Work task
Give again the entries below exactly, beginning at the first line and ending at the line with "Leukemia Information AssistantGPT-3".

The records
.....
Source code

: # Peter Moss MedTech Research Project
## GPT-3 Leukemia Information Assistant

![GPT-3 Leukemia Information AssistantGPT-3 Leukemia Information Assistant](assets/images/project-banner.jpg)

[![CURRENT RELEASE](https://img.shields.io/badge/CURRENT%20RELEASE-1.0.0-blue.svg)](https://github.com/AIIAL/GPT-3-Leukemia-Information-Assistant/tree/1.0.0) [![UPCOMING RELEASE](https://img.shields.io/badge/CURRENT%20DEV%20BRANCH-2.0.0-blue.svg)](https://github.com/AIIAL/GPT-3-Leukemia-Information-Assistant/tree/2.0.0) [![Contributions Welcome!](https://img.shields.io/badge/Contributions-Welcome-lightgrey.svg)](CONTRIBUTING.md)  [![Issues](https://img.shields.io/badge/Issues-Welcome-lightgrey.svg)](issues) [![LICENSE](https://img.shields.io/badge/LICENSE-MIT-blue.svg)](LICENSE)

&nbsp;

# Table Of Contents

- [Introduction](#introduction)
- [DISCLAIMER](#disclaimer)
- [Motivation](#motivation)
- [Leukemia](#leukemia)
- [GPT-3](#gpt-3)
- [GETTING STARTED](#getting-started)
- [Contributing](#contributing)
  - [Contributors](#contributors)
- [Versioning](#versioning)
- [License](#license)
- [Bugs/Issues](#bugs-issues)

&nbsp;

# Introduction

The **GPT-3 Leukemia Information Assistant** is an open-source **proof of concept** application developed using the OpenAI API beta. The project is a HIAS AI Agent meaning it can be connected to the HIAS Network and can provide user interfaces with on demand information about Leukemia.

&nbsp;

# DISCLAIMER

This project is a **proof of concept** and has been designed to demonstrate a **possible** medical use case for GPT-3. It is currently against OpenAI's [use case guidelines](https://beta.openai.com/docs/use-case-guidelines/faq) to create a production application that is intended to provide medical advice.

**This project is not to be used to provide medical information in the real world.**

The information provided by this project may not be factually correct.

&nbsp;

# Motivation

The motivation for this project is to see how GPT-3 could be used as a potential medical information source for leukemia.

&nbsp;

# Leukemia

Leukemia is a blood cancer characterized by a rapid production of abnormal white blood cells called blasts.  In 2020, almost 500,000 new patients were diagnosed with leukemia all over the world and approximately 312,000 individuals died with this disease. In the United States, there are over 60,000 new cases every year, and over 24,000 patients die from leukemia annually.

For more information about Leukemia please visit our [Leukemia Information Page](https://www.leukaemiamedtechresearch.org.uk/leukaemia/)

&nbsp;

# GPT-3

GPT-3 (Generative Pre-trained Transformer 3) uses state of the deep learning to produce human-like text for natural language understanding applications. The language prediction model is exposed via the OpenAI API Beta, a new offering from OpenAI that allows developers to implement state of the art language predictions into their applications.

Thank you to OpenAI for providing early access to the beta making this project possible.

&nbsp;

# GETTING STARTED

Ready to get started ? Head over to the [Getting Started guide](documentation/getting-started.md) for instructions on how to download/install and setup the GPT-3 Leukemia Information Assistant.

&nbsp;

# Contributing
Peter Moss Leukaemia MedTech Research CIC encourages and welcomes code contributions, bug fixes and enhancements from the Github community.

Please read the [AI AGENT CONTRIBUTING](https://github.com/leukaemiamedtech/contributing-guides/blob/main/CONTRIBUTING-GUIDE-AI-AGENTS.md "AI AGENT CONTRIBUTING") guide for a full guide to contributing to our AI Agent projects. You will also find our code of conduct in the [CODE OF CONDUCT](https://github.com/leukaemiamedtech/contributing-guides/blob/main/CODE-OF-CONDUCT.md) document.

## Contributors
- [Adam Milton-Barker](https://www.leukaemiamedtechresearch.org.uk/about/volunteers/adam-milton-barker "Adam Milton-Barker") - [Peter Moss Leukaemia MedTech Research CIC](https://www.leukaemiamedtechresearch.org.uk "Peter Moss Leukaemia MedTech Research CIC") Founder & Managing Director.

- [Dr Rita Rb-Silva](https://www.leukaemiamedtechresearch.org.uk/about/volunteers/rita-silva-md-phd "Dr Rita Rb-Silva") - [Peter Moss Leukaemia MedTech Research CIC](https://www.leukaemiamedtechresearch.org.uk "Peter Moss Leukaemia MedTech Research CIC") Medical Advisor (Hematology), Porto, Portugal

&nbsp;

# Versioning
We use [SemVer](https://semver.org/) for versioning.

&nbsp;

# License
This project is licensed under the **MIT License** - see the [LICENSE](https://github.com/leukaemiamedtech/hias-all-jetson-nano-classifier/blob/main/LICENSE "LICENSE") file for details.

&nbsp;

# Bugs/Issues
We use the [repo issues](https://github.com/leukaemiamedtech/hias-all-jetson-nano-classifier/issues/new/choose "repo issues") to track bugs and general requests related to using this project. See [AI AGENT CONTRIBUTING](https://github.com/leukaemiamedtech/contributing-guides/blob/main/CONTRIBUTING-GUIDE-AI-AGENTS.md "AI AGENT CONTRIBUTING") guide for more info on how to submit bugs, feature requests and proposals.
.....
Exercise response
Source code

: # Peter Moss MedTech Research Project
## GPT-3 Leukemia Information Assistant

![GPT-3 Leukemia Information AssistantGPT-3 Leukemia Information Assistant](assets/images/project-banner.jpg)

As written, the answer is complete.